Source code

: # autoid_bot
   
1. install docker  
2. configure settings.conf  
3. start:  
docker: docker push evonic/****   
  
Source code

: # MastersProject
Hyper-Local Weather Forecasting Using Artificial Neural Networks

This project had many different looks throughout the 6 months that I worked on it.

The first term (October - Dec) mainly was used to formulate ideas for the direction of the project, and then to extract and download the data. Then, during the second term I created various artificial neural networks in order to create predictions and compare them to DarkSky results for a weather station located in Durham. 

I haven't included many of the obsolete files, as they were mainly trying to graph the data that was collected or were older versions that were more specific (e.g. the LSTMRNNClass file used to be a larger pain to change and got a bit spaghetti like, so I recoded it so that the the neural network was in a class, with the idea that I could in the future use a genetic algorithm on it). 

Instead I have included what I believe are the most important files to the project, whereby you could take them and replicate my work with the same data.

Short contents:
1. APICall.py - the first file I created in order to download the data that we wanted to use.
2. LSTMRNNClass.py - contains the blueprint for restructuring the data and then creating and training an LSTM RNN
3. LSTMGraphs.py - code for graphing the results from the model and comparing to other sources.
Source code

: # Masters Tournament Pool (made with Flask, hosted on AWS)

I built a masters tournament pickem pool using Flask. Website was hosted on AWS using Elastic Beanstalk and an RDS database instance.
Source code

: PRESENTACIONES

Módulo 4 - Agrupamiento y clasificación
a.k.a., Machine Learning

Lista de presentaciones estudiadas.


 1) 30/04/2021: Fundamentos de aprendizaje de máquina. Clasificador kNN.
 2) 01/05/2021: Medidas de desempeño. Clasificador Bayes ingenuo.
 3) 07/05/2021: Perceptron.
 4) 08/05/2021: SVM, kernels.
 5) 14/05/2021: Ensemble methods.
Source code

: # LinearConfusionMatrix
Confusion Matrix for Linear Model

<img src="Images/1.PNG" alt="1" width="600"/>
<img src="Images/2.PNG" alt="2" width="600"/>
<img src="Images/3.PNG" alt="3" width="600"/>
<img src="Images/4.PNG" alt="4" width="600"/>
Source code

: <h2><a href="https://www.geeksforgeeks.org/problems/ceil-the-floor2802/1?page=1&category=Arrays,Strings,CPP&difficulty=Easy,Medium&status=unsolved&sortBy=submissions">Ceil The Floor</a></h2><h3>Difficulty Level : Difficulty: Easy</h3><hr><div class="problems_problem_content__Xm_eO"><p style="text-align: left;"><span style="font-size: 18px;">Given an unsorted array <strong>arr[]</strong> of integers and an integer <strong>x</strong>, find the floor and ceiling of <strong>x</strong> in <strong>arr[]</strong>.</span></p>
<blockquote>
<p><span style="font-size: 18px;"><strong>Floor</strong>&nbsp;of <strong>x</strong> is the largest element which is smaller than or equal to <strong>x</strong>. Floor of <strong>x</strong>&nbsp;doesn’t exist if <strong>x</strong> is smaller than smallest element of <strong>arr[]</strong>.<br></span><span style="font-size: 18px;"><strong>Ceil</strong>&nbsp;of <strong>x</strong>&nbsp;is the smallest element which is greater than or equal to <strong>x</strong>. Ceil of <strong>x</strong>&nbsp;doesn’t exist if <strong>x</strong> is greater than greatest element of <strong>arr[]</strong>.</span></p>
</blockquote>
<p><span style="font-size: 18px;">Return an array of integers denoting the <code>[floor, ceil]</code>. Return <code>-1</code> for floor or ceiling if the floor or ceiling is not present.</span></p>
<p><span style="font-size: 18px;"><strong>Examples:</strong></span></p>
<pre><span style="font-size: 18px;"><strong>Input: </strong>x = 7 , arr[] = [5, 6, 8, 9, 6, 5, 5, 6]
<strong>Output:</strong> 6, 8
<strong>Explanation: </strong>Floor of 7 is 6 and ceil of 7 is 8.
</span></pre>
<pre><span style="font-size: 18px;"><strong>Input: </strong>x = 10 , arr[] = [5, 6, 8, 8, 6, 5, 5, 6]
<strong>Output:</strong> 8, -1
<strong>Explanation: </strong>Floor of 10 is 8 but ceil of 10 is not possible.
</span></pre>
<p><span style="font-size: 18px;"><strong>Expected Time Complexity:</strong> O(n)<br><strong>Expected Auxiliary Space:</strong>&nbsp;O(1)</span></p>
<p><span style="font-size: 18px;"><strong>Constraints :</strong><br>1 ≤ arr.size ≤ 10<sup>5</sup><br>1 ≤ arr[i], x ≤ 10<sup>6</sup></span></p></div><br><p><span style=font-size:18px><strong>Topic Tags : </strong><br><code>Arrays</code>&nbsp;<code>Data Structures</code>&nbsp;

Brief:
Print out the whole of the material exactly, line for line.

Exercise output:
Source code

: # autoid_bot
   
1. install docker  
2. configure settings.conf  
3. start:  
docker: docker push evonic/****   
  
Source code

: # MastersProject
Hyper-Local Weather Forecasting Using Artificial Neural Networks

This project had many different looks throughout the 6 months that I worked on it.

The first term (October - Dec) mainly was used to formulate ideas for the direction of the project, and then to extract and download the data. Then, during the second term I created various artificial neural networks in order to create predictions and compare them to DarkSky results for a weather station located in Durham. 

I haven't included many of the obsolete files, as they were mainly trying to graph the data that was collected or were older versions that were more specific (e.g. the LSTMRNNClass file used to be a larger pain to change and got a bit spaghetti like, so I recoded it so that the the neural network was in a class, with the idea that I could in the future use a genetic algorithm on it). 

Instead I have included what I believe are the most important files to the project, whereby you could take them and replicate my work with the same data.

Short contents:
1. APICall.py - the first file I created in order to download the data that we wanted to use.
2. LSTMRNNClass.py - contains the blueprint for restructuring the data and then creating and training an LSTM RNN
3. LSTMGraphs.py - code for graphing the results from the model and comparing to other sources.
Source code

: # Masters Tournament Pool (made with Flask, hosted on AWS)

I built a masters tournament pickem pool using Flask. Website was hosted on AWS using Elastic Beanstalk and an RDS database instance.
Source code

: PRESENTACIONES

Módulo 4 - Agrupamiento y clasificación
a.k.a., Machine Learning

Lista de presentaciones estudiadas.


 1) 30/04/2021: Fundamentos de aprendizaje de máquina. Clasificador kNN.
 2) 01/05/2021: Medidas de desempeño. Clasificador Bayes ingenuo.
 3) 07/05/2021: Perceptron.
 4) 08/05/2021: SVM, kernels.
 5) 14/05/2021: Ensemble methods.
Source code

: # LinearConfusionMatrix
Confusion Matrix for Linear Model

<img src="Images/1.PNG" alt="1" width="600"/>
<img src="Images/2.PNG" alt="2" width="600"/>
<img src="Images/3.PNG" alt="3" width="600"/>
<img src="Images/4.PNG" alt="4" width="600"/>
Source code

: <h2><a href="https://www.geeksforgeeks.org/problems/ceil-the-floor2802/1?page=1&category=Arrays,Strings,CPP&difficulty=Easy,Medium&status=unsolved&sortBy=submissions">Ceil The Floor</a></h2><h3>Difficulty Level : Difficulty: Easy</h3><hr><div class="problems_problem_content__Xm_eO"><p style="text-align: left;"><span style="font-size: 18px;">Given an unsorted array <strong>arr[]</strong> of integers and an integer <strong>x</strong>, find the floor and ceiling of <strong>x</strong> in <strong>arr[]</strong>.</span></p>
<blockquote>
<p><span style="font-size: 18px;"><strong>Floor</strong>&nbsp;of <strong>x</strong> is the largest element which is smaller than or equal to <strong>x</strong>. Floor of <strong>x</strong>&nbsp;doesn’t exist if <strong>x</strong> is smaller than smallest element of <strong>arr[]</strong>.<br></span><span style="font-size: 18px;"><strong>Ceil</strong>&nbsp;of <strong>x</strong>&nbsp;is the smallest element which is greater than or equal to <strong>x</strong>. Ceil of <strong>x</strong>&nbsp;doesn’t exist if <strong>x</strong> is greater than greatest element of <strong>arr[]</strong>.</span></p>
</blockquote>
<p><span style="font-size: 18px;">Return an array of integers denoting the <code>[floor, ceil]</code>. Return <code>-1</code> for floor or ceiling if the floor or ceiling is not present.</span></p>
<p><span style="font-size: 18px;"><strong>Examples:</strong></span></p>
<pre><span style="font-size: 18px;"><strong>Input: </strong>x = 7 , arr[] = [5, 6, 8, 9, 6, 5, 5, 6]
<strong>Output:</strong> 6, 8
<strong>Explanation: </strong>Floor of 7 is 6 and ceil of 7 is 8.
</span></pre>
<pre><span style="font-size: 18px;"><strong>Input: </strong>x = 10 , arr[] = [5, 6, 8, 8, 6, 5, 5, 6]
<strong>Output:</strong> 8, -1
<strong>Explanation: </strong>Floor of 10 is 8 but ceil of 10 is not possible.
</span></pre>
<p><span style="font-size: 18px;"><strong>Expected Time Complexity:</strong> O(n)<br><strong>Expected Auxiliary Space:</strong>&nbsp;O(1)</span></p>
<p><span style="font-size: 18px;"><strong>Constraints :</strong><br>1 ≤ arr.size ≤ 10<sup>5</sup><br>1 ≤ arr[i], x ≤ 10<sup>6</sup></span></p></div><br><p><span style=font-size:18px><strong>Topic Tags : </strong><br><code>Arrays</code>&nbsp;<code>Data Structures</code>&nbsp;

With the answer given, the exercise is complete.